Russia had to face one of the biggest HIV epidemics, probably due to the failure of the implementation of efficient harm reduction programmes among PWIDs. An important factor in the unfolding epidemic has been the rise of injecting drug use since the 1990s. After the collapse of the Soviet Union, injecting drug use registered an alarming increase, especially among young men. The increased accessibility and affordability of illicit drugs, mainly opiates, traded from Afghanistan, and Central Asia via the so-called “northern route” facilitated the rapid spread of injecting drug use. Since then, Russia became an important place in the illegal drug market. As expected, the rise in injecting drug use caused a significant increase of HIV and viral hepatitis in PWIDs. However, harm reduction programmes were limited in Russia and their implementation was insufficient to reduce the spread of the infection.
Access to the antiretroviral treatment has been limited for all PLWH, with PWIDs being more affected by this form of discrimination.
Finally, for what concerns Ukraine, even if there have been some efforts to limit the spread of HIV infection, the military conflicts and subsequent internal problems increased the HIV vulnerability among key populations. Opioid substitution treatment is available in Ukraine since 2004, and the authorities tried to support prevention programmes for PWIDs. However, PWIDs in Ukraine still had to face multiple barriers to access adequate health care services, including stigmatisation, or limited access to antiretroviral treatment during imprisonment. The military conflicts affected all these efforts and the harm reduction programmes were difficult to be implemented in some parts of the country, a fact that led to an uncontrolled HIV spread among PWIDs.
Do you have any suggestions for effective prevention of HIV transmission among PWIDs?
In my opinion, there is still an urgent need to implement on a larger scale efficient and appropriate programmes to lower HIV and HCV spread among PWIDs.

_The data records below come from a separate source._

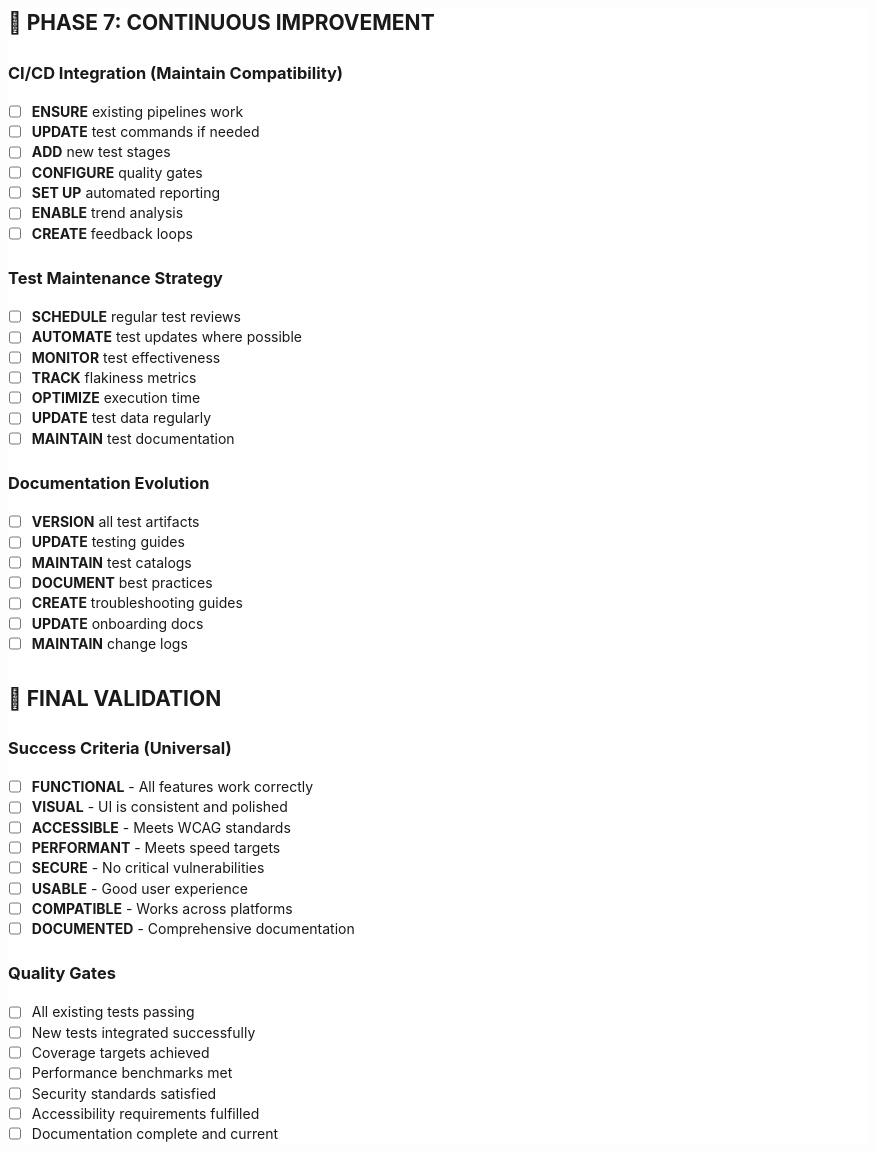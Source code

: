 ## 🚀 PHASE 7: CONTINUOUS IMPROVEMENT
### CI/CD Integration (Maintain Compatibility)
- [ ] **ENSURE** existing pipelines work
- [ ] **UPDATE** test commands if needed
- [ ] **ADD** new test stages
- [ ] **CONFIGURE** quality gates
- [ ] **SET UP** automated reporting
- [ ] **ENABLE** trend analysis
- [ ] **CREATE** feedback loops

### Test Maintenance Strategy
- [ ] **SCHEDULE** regular test reviews
- [ ] **AUTOMATE** test updates where possible
- [ ] **MONITOR** test effectiveness
- [ ] **TRACK** flakiness metrics
- [ ] **OPTIMIZE** execution time
- [ ] **UPDATE** test data regularly
- [ ] **MAINTAIN** test documentation

### Documentation Evolution
- [ ] **VERSION** all test artifacts
- [ ] **UPDATE** testing guides
- [ ] **MAINTAIN** test catalogs
- [ ] **DOCUMENT** best practices
- [ ] **CREATE** troubleshooting guides
- [ ] **UPDATE** onboarding docs
- [ ] **MAINTAIN** change logs

## 🎯 FINAL VALIDATION
### Success Criteria (Universal)
- [ ] **FUNCTIONAL** - All features work correctly
- [ ] **VISUAL** - UI is consistent and polished
- [ ] **ACCESSIBLE** - Meets WCAG standards
- [ ] **PERFORMANT** - Meets speed targets
- [ ] **SECURE** - No critical vulnerabilities
- [ ] **USABLE** - Good user experience
- [ ] **COMPATIBLE** - Works across platforms
- [ ] **DOCUMENTED** - Comprehensive documentation

### Quality Gates
- [ ] All existing tests passing
- [ ] New tests integrated successfully
- [ ] Coverage targets achieved
- [ ] Performance benchmarks met
- [ ] Security standards satisfied
- [ ] Accessibility requirements fulfilled
- [ ] Documentation complete and current
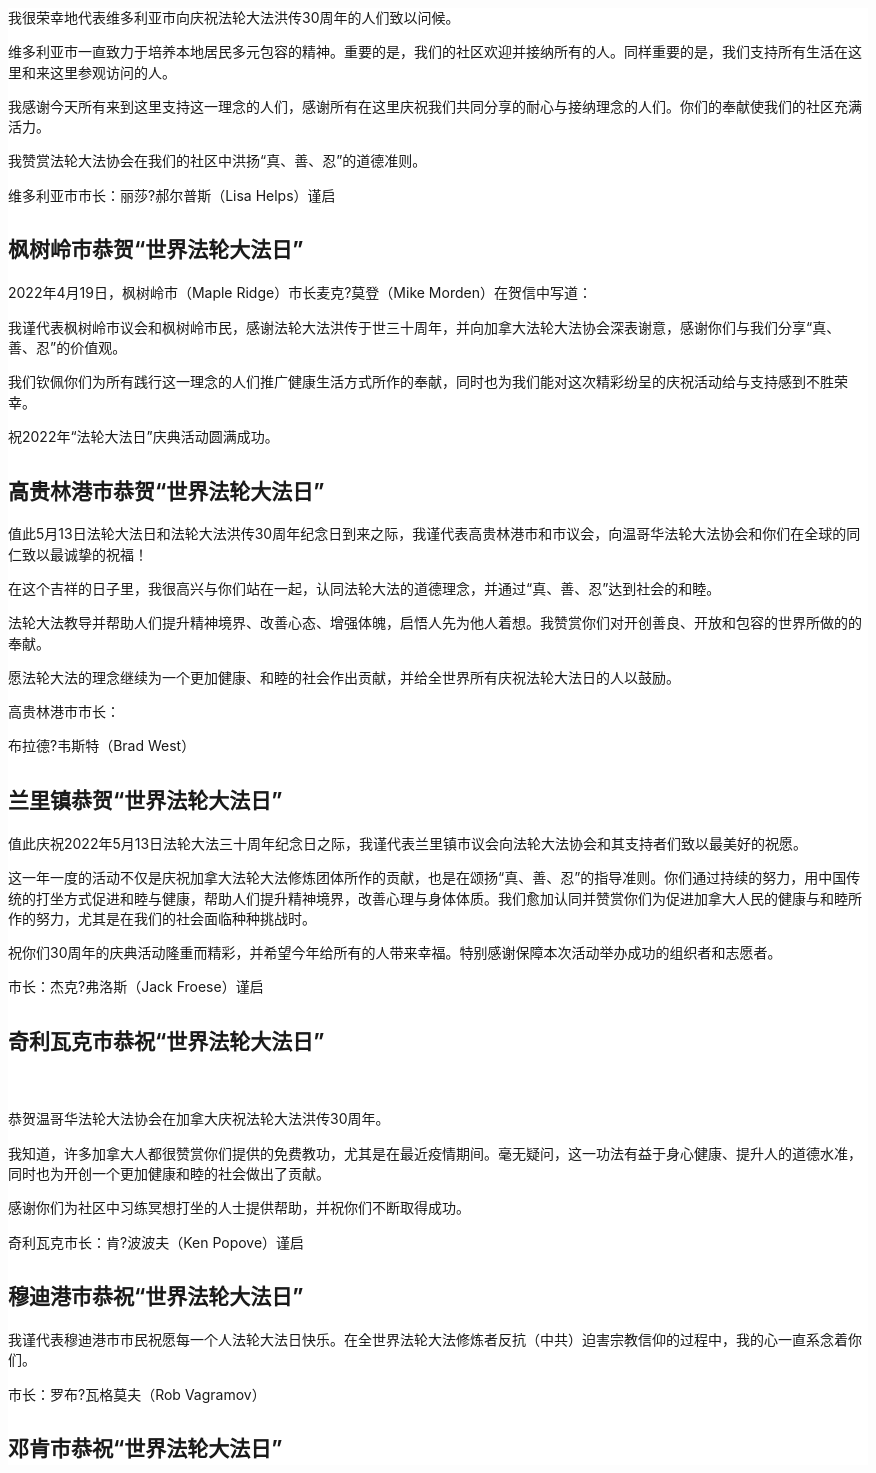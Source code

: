 <p><ahref="https://i.epochtimes.com/assets/uploads/2022/05/id13735315-05-Victoria-.jpg"><img loading="lazy" decoding="async" class="aligncenter size-large wp-image-13735315" src="https://i.epochtimes.com/assets/uploads/2022/05/id13735315-05-Victoria--600x776.jpg" alt="" width="600" b="776" /></a><span style="font-weight: 400;">我很荣幸地代表维多利亚市向庆祝法轮大法洪传</span><span style="font-weight: 400;">30</span><span style="font-weight: 400;">周年的人们致以问候。</span></p>
<p><span style="font-weight: 400;">维多利亚市一直致力于培养本地居民多元包容的精神。重要的是，我们的社区欢迎并接纳所有的人。同样重要的是，我们支持所有生活在这里和来这里参观访问的人。</span></p>
<p><span style="font-weight: 400;">我感谢今天所有来到这里支持这一理念的人们，感谢所有在这里庆祝我们共同分享的耐心与接纳理念的人们。你们的奉献使我们的社区充满活力。</span></p>
<p><span style="font-weight: 400;">我赞赏法轮大法协会在我们的社区中洪扬“真、善、忍”的道德准则。</span></p>
<p><span style="font-weight: 400;">维多利亚市市长：丽莎?郝尔普斯（</span><span style="font-weight: 400;">Lisa Helps</span><span style="font-weight: 400;">）谨启</span></p>
<h2>枫树岭市恭贺“世界法轮大法日”</h2>
<p><ahref="https://i.epochtimes.com/assets/uploads/2022/05/id13735990-01-Maple-Ridge_Mayor-Mike.jpg"><img loading="lazy" decoding="async" class="aligncenter size-large wp-image-13735990" src="https://i.epochtimes.com/assets/uploads/2022/05/id13735990-01-Maple-Ridge_Mayor-Mike-600x776.jpg" alt="" width="600" b="776" /></a><span style="font-weight: 400;">2022</span><span style="font-weight: 400;">年</span><span style="font-weight: 400;">4</span><span style="font-weight: 400;">月</span><span style="font-weight: 400;">19</span><span style="font-weight: 400;">日，枫树岭市（</span><span style="font-weight: 400;">Maple Ridge</span><span style="font-weight: 400;">）市长麦克?莫登（</span><span style="font-weight: 400;">Mike Morden</span><span style="font-weight: 400;">）在贺信中写道：</span></p>
<p><span style="font-weight: 400;">我谨代表枫树岭市议会和枫树岭市民，感谢法轮大法洪传于世三十周年，并向加拿大法轮大法协会深表谢意，感谢你们与我们分享“真、善、忍”的价值观。</span></p>
<p><span style="font-weight: 400;">我们钦佩你们为所有践行这一理念的人们推广健康生活方式所作的奉献，同时也为我们能对这次精彩纷呈的庆祝活动给与支持感到不胜荣幸。</span></p>
<p><span style="font-weight: 400;">祝2022年“法轮大法日”庆典活动圆满成功。</span></p>
<h2>高贵林港市恭贺“世界法轮大法日”</h2>
<p><ahref="https://i.epochtimes.com/assets/uploads/2022/05/id13735316-03-Po-Co_.jpg"><img loading="lazy" decoding="async" class="aligncenter size-large wp-image-13735316" src="https://i.epochtimes.com/assets/uploads/2022/05/id13735316-03-Po-Co_-600x776.jpg" alt="" width="600" b="776" /></a><span style="font-weight: 400;">值此</span><span style="font-weight: 400;">5</span><span style="font-weight: 400;">月</span><span style="font-weight: 400;">13</span><span style="font-weight: 400;">日法轮大法日和法轮大法洪传</span><span style="font-weight: 400;">30</span><span style="font-weight: 400;">周年纪念日到来之际，我谨代表高贵林港市和市议会，向温哥华法轮大法协会和你们在全球的同仁致以最诚挚的祝福！</span></p>
<p><span style="font-weight: 400;">在这个吉祥的日子里，我很高兴与你们站在一起，认同法轮大法的道德理念，并通过“真、善、忍”达到社会的和睦。</span></p>
<p><span style="font-weight: 400;">法轮大法教导并帮助人们提升精神境界、改善心态、增强体魄，启悟人先为他人着想。我赞赏你们对开创善良、开放和包容的世界所做的的奉献。</span></p>
<p><span style="font-weight: 400;">愿法轮大法的理念继续为一个更加健康、和睦的社会作出贡献，并给全世界所有庆祝法轮大法日的人以鼓励。</span></p>
<p>高贵林港市市长：</p>
<p><span style="font-weight: 400;">布拉德?韦斯特（</span><span style="font-weight: 400;">Brad West</span><span style="font-weight: 400;">）</span></p>
<h2>兰里镇恭贺“世界法轮大法日”</h2>
<p><ahref="https://i.epochtimes.com/assets/uploads/2022/05/id13735318-04-Township-of-Langley.jpg"><img loading="lazy" decoding="async" class="aligncenter size-large wp-image-13735318" src="https://i.epochtimes.com/assets/uploads/2022/05/id13735318-04-Township-of-Langley-600x776.jpg" alt="" width="600" b="776" /></a><span style="font-weight: 400;">值此庆祝</span><span style="font-weight: 400;">2022</span><span style="font-weight: 400;">年</span><span style="font-weight: 400;">5</span><span style="font-weight: 400;">月</span><span style="font-weight: 400;">13</span><span style="font-weight: 400;">日法轮大法三十周年纪念日之际，我谨代表兰里镇市议会向法轮大法协会和其支持者们致以最美好的祝愿。</span></p>
<p><span style="font-weight: 400;">这一年一度的活动不仅是庆祝加拿大法轮大法修炼团体所作的贡献，也是在颂扬“真、善、忍”的指导准则。你们通过持续的努力，用中国传统的打坐方式促进和睦与健康，帮助人们提升精神境界，改善心理与身体体质。我们愈加认同并赞赏你们为促进加拿大人民的健康与和睦所作的努力，尤其是在我们的社会面临种种挑战时。</span></p>
<p><span style="font-weight: 400;">祝你们</span><span style="font-weight: 400;">30</span><span style="font-weight: 400;">周年的庆典活动隆重而精彩，并希望今年给所有的人带来幸福。特别感谢保障本次活动举办成功的组织者和志愿者。</span></p>
<p><span style="font-weight: 400;">市长：杰克?弗洛斯（</span><span style="font-weight: 400;">Jack Froese</span><span style="font-weight: 400;">）谨启</span></p>
<h2><strong>奇利瓦克市恭祝“世界法轮大法日”</strong></h2>
<p><ahref="https://i.epochtimes.com/assets/uploads/2022/05/id13735320-06-Chiliwack.jpg"><img loading="lazy" decoding="async" class="aligncenter size-large wp-image-13735320" src="https://i.epochtimes.com/assets/uploads/2022/05/id13735320-06-Chiliwack-600x776.jpg" alt="" width="600" b="776" /></a></p>
<p><span style="font-weight: 400;">恭贺温哥华法轮大法协会在加拿大庆祝法轮大法洪传</span><span style="font-weight: 400;">30</span><span style="font-weight: 400;">周年。</span></p>
<p><span style="font-weight: 400;">我知道，许多加拿大人都很赞赏你们提供的免费教功，尤其是在最近疫情期间。毫无疑问，这一功法有益于身心健康、提升人的道德水准，同时也为开创一个更加健康和睦的社会做出了贡献。</span></p>
<p><span style="font-weight: 400;">感谢你们为社区中习练冥想打坐的人士提供帮助，并祝你们不断取得成功。</span></p>
<p>奇利瓦克市长：肯?波波夫（Ken Popove）谨启</p>
<h2>穆迪港市恭祝“世界法轮大法日”</h2>
<p><ahref="https://i.epochtimes.com/assets/uploads/2022/05/id13735321-07-Port-Moody.jpg"><img loading="lazy" decoding="async" class="aligncenter size-large wp-image-13735321" src="https://i.epochtimes.com/assets/uploads/2022/05/id13735321-07-Port-Moody-600x779.jpg" alt="" width="600" b="779" /></a>我谨代表穆迪港市市民祝愿每一个人法轮大法日快乐。在全世界法轮大法修炼者反抗（中共）迫害宗教信仰的过程中，我的心一直系念着你们。</p>
<p><span style="font-weight: 400;">市长：罗布?瓦格莫夫</span><span style="font-weight: 400;">（Rob Vagramov）</span></p>
<h2>邓肯市恭祝“世界法轮大法日”</h2>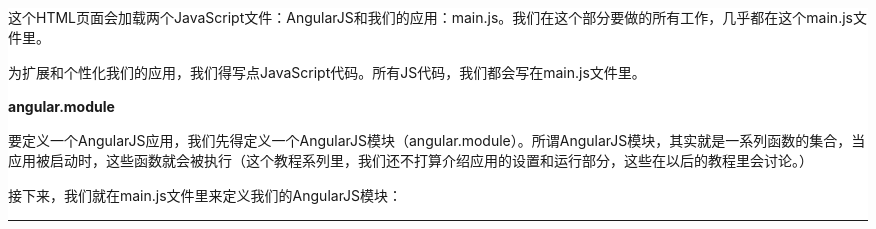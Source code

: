 这个HTML页面会加载两个JavaScript文件：AngularJS和我们的应用：main.js。我们在这个部分要做的所有工作，几乎都在这个main.js文件里。

为扩展和个性化我们的应用，我们得写点JavaScript代码。所有JS代码，我们都会写在main.js文件里。

**angular.module**

要定义一个AngularJS应用，我们先得定义一个AngularJS模块（angular.module）。所谓AngularJS模块，其实就是一系列函数的集合，当应用被启动时，这些函数就会被执行（这个教程系列里，我们还不打算介绍应用的设置和运行部分，这些在以后的教程里会讨论。）

接下来，我们就在main.js文件里来定义我们的AngularJS模块：

  --- -----------------------------------------------------------------------------------------------------------------------------------------------------------------------------------------------------------------------------------------------------------------------------------------------------------------------------------------------------------------------------------------------------------------------------------------------------------------------------------------------------------------------------------------------------------------------------------------------------------------------------------------------------------------------------------------------------------------------------------------------------------------------------------------------------------------------------------------------------------------------------------------------------------------------------------------------------------------------------------------------------------------------------------------------------------------------------------------------------------------------------------------------------------------------------------------------------------------------------------------------------------------------------------------------------------------------------------------------------------------------------------------------------------------------------------------------------------------------------------------------------------------------------------------------------------------------------------------------------------------------------------------------------------------------------------------------------------------------------------------------------------------------------------------------------------------------------------------------------------------------------------------------------------------------------------------------------------------------------------------------------------------------------------------------------------------------------------------------------------------------------------------------------------------------------------------------------------------------------------------------------------------------------------------------------------------------------------------------------------------------------------------------------------------------------------------------------------------------------------------------------------------------------------------------------------------------------------------------------------------------------------------------------------------------------------------------------------------------------------------------------------------------------------------------------------------------------------------------------------------------------------------------------------------------------------------------------------------------------------------------------------------------------------------------------------------------------------------------------------------------------------------------------------------------------------------------------------------------------------------------------------------------------------------------------------------------------------------------------------------------------------------------------------------------------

Integrated, collaborative, multidisciplinary approaches to healthcare for PWIDs combined with intensive outreach initiatives would be essential. Some important measures would include: regularly screening for HIV and HCV, intensify needle and syringes exchange programmes, access for all to opioid substitution treatment, removing all the barriers to access cART, optimising retention in care by facilitating rapid initiation of cART, integrate HIV, HCV, TB, addiction and mental health care, partnering with local NGOs for outreach initiatives and peer support networks, education and medical counselling to increase adherence to cART, availability of pre or post-exposure prophylaxis, innovative patient-centred approaches, strong socio-psychological support, and social reintegration after the release from prison, psychotherapy and behavioural health services access and lack of criminalization.